- Assigned task -
Please transcribe exactly the lines from the first line of the records below through the line containing "Betrakta en nivåyta, $f(x,y,z)", including both, and omit all pictures.

- Collected data -
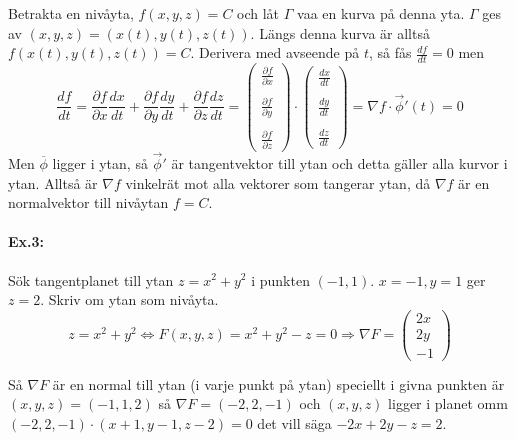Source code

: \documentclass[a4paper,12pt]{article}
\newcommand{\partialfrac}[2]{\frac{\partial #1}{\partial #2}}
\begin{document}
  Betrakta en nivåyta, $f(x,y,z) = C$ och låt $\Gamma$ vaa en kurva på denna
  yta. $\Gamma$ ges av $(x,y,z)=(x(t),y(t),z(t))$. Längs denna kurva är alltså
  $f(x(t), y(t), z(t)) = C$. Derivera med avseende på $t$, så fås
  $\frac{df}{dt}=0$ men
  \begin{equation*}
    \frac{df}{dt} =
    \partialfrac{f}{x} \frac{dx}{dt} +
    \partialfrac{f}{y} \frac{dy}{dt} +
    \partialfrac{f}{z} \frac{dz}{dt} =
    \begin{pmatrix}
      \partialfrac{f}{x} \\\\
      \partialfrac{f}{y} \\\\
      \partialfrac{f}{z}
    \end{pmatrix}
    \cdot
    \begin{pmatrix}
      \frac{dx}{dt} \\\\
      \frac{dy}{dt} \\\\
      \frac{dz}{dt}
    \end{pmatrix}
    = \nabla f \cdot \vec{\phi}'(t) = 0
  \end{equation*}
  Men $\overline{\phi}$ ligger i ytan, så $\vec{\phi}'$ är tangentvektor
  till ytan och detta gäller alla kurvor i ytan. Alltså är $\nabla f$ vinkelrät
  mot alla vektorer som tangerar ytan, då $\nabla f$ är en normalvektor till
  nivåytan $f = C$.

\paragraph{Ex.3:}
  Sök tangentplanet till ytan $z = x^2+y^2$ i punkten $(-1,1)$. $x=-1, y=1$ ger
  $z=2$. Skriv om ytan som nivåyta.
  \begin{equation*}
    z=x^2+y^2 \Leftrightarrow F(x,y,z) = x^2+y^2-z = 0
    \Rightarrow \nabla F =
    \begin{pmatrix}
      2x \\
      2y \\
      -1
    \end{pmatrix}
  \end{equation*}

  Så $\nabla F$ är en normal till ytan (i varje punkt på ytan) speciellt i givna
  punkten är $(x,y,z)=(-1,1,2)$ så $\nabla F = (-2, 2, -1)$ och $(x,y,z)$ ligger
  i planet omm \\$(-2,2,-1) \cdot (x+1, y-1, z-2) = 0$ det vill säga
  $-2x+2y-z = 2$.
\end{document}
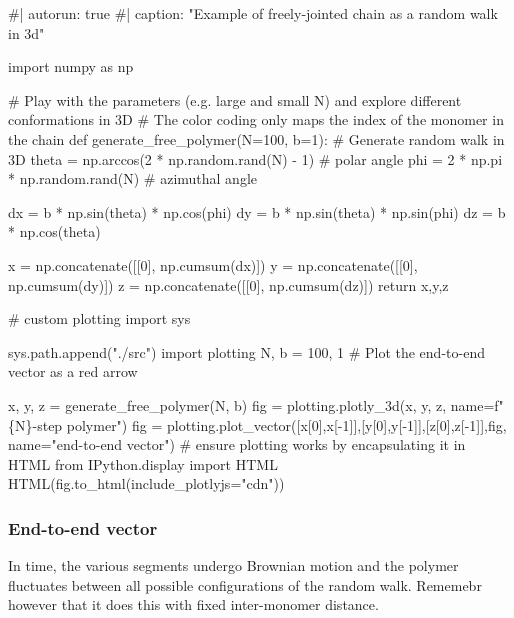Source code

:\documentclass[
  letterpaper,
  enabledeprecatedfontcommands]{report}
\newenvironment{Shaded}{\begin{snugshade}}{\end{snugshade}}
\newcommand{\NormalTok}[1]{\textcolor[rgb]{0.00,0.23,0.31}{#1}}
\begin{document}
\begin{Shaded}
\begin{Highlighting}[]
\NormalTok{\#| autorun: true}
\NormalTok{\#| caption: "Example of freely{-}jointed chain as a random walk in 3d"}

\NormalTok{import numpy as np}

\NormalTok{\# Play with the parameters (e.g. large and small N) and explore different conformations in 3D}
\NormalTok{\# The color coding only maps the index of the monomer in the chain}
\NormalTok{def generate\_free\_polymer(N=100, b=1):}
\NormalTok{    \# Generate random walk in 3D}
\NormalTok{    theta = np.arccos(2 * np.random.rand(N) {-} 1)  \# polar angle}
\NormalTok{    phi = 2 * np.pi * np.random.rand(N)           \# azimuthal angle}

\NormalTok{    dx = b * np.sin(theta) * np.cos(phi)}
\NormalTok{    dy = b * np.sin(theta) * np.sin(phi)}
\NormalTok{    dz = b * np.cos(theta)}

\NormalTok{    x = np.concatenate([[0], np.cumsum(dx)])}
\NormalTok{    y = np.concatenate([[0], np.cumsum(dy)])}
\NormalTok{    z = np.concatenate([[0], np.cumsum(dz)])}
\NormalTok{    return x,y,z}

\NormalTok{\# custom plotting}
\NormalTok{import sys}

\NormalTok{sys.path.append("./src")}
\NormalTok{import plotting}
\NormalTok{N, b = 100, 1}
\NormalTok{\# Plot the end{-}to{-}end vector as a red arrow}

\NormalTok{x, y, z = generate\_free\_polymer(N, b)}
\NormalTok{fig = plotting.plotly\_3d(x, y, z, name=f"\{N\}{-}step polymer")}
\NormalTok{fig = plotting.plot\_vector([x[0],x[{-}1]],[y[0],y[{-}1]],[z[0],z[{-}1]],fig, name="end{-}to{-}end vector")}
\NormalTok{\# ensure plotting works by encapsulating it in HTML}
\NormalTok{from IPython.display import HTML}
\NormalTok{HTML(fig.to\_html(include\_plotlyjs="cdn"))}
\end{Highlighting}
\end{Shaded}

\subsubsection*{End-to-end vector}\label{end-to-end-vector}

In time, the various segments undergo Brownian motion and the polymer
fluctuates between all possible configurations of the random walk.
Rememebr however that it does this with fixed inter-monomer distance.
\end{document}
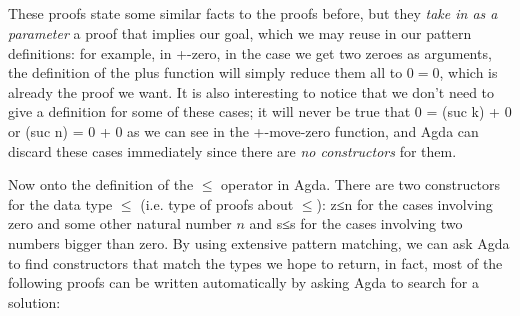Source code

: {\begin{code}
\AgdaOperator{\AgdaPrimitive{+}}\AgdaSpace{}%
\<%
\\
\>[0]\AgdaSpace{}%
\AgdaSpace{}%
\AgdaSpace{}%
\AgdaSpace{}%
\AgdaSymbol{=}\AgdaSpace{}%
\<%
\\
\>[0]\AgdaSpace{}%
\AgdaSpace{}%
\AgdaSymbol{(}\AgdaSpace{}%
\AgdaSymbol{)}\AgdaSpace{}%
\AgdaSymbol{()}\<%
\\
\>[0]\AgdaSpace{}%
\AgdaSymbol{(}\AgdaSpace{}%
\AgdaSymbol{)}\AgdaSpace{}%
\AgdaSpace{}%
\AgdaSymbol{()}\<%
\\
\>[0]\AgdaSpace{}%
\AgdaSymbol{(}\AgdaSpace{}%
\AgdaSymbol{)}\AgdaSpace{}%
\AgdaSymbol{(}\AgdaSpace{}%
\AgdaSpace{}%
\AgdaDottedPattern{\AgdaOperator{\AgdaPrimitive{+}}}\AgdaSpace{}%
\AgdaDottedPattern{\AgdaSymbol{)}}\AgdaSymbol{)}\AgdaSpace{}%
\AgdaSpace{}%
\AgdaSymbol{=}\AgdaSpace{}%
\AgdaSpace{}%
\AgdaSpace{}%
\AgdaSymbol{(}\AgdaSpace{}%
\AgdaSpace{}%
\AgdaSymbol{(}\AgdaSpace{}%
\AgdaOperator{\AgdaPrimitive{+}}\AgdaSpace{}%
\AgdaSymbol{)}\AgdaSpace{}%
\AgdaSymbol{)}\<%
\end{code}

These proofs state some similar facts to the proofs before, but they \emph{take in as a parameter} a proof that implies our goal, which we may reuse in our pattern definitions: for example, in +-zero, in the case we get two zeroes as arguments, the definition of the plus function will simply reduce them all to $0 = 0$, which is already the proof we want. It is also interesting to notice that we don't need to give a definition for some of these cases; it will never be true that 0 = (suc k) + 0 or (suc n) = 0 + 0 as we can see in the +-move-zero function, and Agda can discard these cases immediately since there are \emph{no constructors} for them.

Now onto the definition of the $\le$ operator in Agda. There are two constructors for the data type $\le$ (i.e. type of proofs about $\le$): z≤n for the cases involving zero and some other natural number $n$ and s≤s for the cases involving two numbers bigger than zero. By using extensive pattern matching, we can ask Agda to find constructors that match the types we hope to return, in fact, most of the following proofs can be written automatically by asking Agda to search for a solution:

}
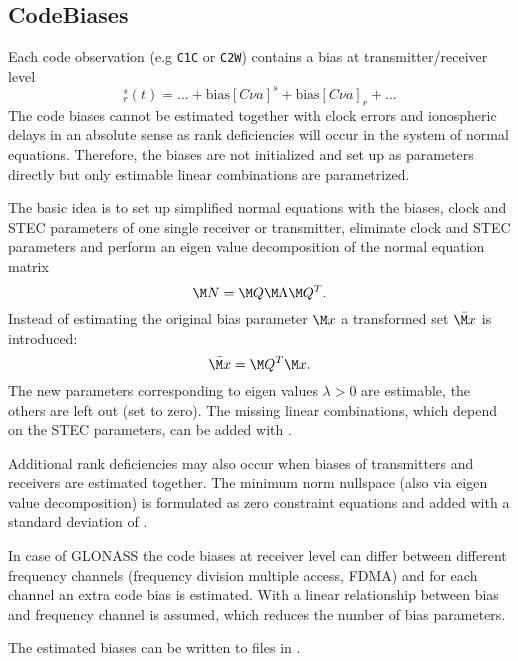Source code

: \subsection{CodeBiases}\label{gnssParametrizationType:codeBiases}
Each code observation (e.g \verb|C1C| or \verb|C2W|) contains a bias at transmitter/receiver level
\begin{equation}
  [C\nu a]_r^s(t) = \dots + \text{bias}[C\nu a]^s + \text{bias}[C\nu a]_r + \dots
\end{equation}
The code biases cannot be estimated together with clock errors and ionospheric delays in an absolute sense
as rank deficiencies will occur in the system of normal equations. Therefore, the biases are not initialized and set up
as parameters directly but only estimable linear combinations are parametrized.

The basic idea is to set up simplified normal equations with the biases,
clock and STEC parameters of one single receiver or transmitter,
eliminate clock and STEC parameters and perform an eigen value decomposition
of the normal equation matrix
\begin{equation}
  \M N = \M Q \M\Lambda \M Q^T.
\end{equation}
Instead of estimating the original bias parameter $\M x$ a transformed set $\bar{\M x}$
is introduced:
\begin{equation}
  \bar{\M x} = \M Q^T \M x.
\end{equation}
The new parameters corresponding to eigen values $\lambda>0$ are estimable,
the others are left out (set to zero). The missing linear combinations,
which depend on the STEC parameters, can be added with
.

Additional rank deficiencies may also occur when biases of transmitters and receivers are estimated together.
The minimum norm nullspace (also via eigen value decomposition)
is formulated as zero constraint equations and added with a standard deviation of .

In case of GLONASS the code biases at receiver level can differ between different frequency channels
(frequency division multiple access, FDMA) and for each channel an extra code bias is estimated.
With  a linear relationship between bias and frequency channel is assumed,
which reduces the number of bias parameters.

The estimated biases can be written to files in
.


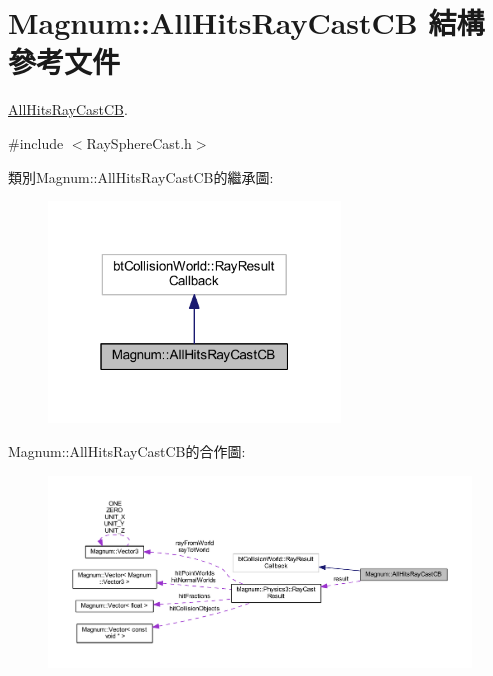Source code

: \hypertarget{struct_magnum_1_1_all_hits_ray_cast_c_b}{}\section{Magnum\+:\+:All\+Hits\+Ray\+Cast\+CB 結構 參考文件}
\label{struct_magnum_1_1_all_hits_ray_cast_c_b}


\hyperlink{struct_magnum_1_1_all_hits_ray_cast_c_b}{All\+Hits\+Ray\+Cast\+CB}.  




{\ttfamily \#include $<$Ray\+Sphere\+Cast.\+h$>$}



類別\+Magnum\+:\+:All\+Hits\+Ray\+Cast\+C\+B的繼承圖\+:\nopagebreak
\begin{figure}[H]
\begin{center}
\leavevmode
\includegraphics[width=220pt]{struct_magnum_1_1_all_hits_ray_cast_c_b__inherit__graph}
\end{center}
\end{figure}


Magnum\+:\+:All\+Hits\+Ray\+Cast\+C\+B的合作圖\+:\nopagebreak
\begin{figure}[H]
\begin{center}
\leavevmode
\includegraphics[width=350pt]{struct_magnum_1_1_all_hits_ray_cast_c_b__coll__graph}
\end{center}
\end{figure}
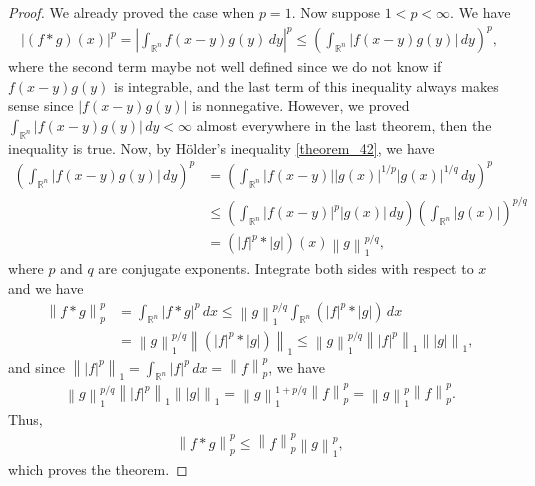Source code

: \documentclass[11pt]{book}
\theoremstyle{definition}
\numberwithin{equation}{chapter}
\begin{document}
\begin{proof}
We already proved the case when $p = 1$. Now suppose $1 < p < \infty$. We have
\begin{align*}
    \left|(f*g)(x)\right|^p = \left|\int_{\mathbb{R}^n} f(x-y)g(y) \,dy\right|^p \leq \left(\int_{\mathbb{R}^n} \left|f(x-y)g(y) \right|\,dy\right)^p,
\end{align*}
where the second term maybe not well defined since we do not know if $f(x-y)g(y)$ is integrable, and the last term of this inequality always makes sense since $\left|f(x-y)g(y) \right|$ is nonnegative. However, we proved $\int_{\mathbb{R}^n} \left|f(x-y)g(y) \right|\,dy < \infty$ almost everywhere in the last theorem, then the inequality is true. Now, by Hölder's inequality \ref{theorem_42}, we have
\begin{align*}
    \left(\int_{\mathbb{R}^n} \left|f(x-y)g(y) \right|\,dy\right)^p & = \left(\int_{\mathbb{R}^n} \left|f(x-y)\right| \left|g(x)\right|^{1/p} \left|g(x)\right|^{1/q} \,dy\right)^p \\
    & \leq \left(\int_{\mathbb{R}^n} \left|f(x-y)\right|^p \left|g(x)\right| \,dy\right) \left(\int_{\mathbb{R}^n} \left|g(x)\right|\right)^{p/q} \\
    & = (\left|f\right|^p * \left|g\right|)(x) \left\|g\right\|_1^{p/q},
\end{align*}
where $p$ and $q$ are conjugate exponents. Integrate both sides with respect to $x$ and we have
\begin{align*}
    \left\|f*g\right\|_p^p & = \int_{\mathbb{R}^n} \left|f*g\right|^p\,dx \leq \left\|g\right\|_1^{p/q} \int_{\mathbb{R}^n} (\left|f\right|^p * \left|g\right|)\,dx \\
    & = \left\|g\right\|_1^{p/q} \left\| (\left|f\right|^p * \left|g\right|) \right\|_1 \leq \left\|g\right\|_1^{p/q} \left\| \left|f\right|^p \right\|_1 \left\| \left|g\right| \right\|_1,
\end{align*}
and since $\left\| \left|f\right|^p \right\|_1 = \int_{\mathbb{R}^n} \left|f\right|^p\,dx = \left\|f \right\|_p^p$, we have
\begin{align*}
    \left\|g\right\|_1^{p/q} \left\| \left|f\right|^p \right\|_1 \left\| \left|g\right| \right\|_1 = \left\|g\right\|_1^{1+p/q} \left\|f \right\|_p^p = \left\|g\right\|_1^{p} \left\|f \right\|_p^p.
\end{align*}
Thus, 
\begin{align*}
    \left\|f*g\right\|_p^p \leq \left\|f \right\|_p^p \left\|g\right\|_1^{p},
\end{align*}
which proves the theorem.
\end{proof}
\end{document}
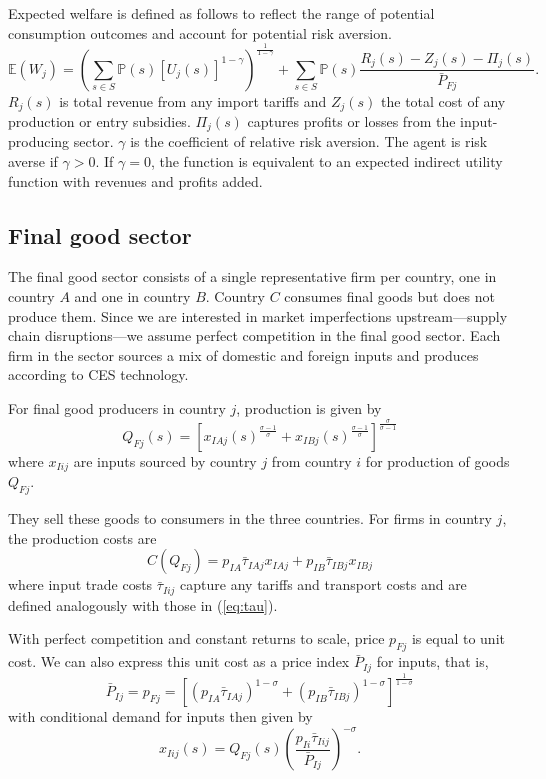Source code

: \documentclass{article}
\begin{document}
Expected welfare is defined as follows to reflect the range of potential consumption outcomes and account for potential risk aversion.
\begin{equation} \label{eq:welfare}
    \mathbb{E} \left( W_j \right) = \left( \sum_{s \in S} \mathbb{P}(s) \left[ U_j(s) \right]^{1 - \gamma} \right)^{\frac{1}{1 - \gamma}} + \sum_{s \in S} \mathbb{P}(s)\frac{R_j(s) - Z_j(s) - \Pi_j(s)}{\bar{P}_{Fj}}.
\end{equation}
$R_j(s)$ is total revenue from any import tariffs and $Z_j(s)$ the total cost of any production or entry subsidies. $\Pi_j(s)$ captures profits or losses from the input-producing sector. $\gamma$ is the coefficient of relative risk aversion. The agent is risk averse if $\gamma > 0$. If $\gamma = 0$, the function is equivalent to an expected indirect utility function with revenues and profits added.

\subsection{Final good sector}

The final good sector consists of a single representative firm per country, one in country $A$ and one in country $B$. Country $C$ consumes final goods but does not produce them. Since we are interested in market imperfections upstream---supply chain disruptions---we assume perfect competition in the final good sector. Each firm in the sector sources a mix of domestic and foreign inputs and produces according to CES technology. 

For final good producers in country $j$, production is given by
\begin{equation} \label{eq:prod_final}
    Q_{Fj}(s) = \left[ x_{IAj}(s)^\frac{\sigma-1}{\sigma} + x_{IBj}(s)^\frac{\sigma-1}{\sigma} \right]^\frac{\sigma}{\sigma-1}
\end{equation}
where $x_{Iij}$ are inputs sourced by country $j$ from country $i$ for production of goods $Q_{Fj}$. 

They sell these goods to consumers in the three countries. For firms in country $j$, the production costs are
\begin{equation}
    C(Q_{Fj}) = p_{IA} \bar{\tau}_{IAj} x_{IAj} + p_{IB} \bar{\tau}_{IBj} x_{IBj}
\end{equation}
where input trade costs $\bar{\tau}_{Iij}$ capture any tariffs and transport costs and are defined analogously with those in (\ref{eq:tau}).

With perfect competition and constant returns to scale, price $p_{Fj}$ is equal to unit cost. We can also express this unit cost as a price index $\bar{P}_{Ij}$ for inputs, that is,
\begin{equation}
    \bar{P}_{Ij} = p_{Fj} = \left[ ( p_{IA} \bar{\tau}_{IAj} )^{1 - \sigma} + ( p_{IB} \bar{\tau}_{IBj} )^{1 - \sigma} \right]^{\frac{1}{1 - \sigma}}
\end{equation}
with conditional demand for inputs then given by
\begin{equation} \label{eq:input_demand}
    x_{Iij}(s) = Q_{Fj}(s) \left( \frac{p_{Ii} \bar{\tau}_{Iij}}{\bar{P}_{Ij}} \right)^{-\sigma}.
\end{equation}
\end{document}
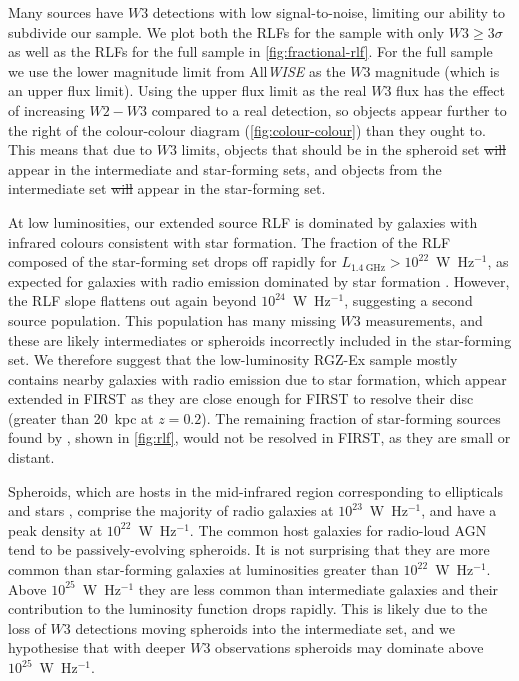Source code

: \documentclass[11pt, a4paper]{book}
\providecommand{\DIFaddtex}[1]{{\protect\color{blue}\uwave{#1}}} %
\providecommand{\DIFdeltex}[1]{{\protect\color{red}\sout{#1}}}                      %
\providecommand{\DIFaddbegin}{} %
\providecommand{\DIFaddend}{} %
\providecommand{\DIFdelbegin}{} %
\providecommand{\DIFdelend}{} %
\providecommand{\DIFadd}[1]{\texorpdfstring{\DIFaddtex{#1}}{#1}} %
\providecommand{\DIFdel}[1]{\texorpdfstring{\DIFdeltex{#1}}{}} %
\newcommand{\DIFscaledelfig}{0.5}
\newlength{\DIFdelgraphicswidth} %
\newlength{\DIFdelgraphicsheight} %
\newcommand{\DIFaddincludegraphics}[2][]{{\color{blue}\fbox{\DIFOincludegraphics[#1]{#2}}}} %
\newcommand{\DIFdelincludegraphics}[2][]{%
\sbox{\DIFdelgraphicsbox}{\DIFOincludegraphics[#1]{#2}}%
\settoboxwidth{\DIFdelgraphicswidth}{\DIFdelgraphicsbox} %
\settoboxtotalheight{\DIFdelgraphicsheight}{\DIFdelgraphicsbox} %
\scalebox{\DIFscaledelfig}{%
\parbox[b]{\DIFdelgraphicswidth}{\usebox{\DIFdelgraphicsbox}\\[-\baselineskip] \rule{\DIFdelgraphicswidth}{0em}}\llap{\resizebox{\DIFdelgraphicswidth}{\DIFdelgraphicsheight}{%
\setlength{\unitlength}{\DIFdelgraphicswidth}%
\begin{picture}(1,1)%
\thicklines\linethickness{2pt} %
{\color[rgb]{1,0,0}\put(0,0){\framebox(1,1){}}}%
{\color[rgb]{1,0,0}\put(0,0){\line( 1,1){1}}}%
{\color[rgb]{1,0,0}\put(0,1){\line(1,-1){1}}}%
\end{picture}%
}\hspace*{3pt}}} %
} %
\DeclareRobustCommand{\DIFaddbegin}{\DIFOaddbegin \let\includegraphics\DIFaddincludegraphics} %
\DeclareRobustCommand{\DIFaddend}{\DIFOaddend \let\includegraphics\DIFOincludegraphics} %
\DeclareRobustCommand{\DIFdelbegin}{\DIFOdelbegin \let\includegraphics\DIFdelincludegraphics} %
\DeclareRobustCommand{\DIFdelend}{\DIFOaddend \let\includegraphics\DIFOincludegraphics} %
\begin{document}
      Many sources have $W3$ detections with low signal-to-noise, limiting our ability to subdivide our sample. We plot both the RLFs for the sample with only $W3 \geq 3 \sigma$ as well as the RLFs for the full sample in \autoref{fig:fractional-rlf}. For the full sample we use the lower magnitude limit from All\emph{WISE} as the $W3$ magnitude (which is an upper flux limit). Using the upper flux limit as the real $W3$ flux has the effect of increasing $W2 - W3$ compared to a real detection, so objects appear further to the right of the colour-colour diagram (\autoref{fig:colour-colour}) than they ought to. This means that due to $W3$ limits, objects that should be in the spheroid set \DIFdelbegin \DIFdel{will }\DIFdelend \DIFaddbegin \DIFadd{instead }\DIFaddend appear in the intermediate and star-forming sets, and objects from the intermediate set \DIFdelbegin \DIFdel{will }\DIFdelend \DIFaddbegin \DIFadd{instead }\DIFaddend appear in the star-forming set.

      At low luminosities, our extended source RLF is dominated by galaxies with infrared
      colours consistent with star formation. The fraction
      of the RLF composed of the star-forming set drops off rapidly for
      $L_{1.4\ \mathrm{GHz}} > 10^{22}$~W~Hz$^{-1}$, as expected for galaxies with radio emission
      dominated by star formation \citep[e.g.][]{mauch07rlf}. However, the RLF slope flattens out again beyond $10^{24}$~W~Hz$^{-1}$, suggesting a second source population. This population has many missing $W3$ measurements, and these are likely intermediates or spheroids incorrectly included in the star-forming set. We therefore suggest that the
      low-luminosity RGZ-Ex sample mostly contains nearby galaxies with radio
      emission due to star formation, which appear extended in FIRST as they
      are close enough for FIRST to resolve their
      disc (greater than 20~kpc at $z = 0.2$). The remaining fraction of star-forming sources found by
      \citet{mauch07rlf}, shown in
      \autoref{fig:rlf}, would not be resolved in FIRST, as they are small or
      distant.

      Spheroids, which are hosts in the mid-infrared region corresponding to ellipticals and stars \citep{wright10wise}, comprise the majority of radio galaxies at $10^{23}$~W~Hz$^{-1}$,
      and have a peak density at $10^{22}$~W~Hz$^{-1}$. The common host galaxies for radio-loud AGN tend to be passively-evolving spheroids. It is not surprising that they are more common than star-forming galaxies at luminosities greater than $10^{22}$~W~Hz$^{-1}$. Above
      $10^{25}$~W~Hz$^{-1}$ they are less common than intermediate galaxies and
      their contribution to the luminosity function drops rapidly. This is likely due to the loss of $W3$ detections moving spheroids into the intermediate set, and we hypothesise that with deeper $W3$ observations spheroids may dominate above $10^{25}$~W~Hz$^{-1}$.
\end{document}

- Solution -
Source code

: \documentclass[a4paper,12pt]{article}
\newcommand{\partialfrac}[2]{\frac{\partial #1}{\partial #2}}
\begin{document}
  Betrakta en nivåyta, $f(x,y,z) = C$ och låt $\Gamma$ vaa en kurva på denna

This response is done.